--- START ---

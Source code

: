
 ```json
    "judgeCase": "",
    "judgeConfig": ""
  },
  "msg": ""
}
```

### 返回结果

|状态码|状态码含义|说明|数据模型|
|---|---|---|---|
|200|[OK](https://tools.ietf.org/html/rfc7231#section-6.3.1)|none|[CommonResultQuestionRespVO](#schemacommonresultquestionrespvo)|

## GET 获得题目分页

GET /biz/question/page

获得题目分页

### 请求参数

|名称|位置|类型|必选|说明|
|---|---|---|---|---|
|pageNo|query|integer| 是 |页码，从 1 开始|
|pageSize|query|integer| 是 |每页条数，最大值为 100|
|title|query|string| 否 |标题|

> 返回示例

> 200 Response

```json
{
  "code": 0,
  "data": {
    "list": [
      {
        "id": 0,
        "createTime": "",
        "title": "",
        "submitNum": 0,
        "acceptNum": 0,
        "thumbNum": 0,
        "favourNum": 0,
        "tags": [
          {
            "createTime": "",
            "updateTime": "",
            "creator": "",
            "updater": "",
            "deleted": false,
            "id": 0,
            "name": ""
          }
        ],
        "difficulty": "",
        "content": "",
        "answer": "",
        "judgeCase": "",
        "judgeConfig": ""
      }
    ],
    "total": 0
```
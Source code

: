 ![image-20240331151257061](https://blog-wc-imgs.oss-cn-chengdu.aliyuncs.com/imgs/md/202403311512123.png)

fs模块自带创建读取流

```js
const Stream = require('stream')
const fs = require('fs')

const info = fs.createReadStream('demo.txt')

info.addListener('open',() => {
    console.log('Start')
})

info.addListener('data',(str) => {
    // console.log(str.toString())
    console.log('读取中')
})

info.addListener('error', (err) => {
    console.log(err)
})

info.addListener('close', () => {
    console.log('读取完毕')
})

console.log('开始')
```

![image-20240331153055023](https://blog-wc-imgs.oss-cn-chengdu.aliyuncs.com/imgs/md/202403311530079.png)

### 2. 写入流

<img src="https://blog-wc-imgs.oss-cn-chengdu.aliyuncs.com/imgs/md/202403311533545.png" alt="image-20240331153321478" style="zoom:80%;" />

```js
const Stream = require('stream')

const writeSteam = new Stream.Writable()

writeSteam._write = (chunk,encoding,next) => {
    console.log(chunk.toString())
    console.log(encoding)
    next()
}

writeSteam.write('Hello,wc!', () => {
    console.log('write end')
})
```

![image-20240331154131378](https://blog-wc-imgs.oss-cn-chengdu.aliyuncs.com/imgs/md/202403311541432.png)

--- END ---

REQUIRED ACTION:
Search the material for the string "query" and return each line that has it.

EXERCISE OUTPUT:
|pageNo|query|integer| 是 |页码，从 1 开始|
|pageSize|query|integer| 是 |每页条数，最大值为 100|
|title|query|string| 否 |标题|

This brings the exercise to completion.